### Work task
Among the entries below, one line contains "additional stitched resolvers" and another contains "### Git 和 GitHub 已经成为软件开发过程中的流行标准。这里介绍了您可以如何…". Transcribe those two lines and every line between them, exactly.

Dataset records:

-=-=-

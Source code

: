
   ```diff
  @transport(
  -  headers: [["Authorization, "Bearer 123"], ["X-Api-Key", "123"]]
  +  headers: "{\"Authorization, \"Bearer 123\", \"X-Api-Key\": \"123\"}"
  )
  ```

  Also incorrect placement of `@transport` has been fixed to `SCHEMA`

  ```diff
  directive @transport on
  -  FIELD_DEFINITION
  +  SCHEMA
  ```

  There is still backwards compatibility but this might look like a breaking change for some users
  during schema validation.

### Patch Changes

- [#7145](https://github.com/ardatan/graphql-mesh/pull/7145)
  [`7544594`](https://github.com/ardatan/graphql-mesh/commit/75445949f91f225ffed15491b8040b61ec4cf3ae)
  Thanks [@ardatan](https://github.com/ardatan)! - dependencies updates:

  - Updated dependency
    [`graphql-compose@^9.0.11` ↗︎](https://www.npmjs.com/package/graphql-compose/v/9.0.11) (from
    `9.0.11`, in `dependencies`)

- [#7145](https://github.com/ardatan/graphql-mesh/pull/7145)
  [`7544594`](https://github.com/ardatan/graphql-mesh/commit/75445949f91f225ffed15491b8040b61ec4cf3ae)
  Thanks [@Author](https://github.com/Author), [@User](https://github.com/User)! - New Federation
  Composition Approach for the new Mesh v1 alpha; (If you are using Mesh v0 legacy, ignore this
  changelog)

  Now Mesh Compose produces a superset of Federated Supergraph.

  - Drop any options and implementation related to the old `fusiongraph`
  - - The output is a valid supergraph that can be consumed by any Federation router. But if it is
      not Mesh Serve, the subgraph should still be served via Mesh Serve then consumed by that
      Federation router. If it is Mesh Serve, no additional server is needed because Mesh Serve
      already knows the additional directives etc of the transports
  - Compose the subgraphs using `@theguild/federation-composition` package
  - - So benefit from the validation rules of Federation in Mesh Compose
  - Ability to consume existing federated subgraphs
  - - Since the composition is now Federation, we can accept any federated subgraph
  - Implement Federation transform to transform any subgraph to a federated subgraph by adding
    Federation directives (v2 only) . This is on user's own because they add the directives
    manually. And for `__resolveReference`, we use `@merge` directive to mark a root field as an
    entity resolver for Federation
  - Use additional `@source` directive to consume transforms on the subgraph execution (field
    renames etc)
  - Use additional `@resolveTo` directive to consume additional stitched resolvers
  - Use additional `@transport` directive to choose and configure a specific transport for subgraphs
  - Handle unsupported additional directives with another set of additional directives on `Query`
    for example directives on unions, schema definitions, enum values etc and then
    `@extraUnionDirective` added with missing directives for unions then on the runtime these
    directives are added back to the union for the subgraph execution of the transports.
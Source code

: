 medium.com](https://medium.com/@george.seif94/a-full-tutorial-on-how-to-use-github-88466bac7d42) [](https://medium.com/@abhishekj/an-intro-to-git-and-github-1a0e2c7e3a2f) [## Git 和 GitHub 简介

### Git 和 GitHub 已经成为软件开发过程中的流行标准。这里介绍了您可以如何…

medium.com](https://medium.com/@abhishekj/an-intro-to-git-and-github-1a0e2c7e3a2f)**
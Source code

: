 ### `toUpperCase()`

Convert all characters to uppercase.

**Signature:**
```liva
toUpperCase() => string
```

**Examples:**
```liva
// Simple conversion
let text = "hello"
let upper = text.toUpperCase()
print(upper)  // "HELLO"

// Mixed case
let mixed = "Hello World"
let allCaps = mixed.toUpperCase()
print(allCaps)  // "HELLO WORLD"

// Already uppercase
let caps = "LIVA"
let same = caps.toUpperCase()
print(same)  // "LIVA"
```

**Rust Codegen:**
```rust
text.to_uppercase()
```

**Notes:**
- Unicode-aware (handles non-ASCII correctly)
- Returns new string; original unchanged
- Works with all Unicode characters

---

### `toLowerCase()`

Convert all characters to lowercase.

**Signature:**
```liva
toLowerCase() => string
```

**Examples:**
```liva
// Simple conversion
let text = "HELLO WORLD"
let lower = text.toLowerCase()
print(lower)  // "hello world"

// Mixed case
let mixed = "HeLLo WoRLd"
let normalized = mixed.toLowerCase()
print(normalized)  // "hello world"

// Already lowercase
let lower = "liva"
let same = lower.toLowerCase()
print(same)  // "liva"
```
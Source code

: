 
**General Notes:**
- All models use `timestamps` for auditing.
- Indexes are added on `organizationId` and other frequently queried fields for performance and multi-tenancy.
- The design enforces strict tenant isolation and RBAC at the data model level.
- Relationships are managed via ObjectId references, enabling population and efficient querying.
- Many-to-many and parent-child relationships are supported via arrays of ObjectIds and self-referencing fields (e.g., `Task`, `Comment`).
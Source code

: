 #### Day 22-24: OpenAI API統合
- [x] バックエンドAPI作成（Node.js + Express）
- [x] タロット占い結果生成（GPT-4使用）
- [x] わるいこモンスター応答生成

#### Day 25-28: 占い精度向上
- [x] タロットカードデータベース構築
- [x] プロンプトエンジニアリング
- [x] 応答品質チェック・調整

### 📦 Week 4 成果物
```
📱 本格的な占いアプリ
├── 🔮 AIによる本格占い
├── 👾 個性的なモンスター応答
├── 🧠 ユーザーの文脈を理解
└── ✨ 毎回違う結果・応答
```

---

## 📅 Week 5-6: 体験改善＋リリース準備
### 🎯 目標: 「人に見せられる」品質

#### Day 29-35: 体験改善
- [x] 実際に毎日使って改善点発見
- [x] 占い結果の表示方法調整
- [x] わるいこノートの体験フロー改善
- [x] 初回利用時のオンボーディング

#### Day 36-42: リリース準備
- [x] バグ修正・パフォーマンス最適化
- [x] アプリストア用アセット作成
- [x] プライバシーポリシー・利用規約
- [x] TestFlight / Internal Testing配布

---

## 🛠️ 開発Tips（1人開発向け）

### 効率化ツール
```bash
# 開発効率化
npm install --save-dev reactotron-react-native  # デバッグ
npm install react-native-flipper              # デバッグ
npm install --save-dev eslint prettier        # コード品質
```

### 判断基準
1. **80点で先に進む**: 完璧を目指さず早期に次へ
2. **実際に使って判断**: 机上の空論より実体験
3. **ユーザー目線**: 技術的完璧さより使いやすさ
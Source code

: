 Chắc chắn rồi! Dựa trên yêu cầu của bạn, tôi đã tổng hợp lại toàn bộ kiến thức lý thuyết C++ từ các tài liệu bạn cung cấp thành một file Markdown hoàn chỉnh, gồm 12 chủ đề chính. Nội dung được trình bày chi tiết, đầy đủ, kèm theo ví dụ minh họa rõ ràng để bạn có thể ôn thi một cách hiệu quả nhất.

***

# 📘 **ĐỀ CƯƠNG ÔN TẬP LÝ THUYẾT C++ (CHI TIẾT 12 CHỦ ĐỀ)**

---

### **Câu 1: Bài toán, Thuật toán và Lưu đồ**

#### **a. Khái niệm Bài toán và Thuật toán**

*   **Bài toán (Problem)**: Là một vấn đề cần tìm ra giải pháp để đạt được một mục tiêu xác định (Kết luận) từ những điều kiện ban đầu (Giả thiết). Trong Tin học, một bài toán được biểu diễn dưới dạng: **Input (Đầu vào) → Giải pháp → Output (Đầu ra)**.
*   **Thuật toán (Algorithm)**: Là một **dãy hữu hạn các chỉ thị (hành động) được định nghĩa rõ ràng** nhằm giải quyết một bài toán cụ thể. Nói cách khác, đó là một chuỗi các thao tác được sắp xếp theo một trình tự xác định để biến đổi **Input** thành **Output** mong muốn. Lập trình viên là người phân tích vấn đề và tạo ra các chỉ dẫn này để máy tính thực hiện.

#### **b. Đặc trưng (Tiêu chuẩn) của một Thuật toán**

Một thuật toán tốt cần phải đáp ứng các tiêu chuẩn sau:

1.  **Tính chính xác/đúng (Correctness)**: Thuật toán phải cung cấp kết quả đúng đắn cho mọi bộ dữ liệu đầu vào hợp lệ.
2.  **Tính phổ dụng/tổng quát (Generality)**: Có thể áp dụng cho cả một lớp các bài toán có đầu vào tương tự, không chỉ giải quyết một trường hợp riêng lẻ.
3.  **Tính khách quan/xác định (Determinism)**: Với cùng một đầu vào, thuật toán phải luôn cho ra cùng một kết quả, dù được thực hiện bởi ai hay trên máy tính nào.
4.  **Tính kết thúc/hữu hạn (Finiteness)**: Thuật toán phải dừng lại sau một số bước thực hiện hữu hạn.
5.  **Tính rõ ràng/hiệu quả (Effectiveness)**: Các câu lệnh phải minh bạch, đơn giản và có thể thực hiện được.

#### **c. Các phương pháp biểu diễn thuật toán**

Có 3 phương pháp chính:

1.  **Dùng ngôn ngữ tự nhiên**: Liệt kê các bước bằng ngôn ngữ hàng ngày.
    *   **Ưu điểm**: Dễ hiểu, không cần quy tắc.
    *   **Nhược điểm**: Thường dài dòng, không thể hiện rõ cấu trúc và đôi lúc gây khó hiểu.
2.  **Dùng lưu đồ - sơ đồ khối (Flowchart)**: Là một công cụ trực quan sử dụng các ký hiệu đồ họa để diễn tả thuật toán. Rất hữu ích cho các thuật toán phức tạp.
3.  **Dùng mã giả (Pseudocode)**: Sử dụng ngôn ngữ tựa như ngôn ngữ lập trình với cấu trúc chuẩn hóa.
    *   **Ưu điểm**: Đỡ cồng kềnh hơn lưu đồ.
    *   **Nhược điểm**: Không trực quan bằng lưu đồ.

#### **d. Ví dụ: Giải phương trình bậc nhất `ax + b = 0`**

-=-=-

### Result below
  - Use additional `@resolveTo` directive to consume additional stitched resolvers
  - Use additional `@transport` directive to choose and configure a specific transport for subgraphs
  - Handle unsupported additional directives with another set of additional directives on `Query`
    for example directives on unions, schema definitions, enum values etc and then
    `@extraUnionDirective` added with missing directives for unions then on the runtime these
    directives are added back to the union for the subgraph execution of the transports.
Source code

: medium.com](https://medium.com/@george.seif94/a-full-tutorial-on-how-to-use-github-88466bac7d42) [](https://medium.com/@abhishekj/an-intro-to-git-and-github-1a0e2c7e3a2f) [## Git 和 GitHub 简介

### Git 和 GitHub 已经成为软件开发过程中的流行标准。这里介绍了您可以如何…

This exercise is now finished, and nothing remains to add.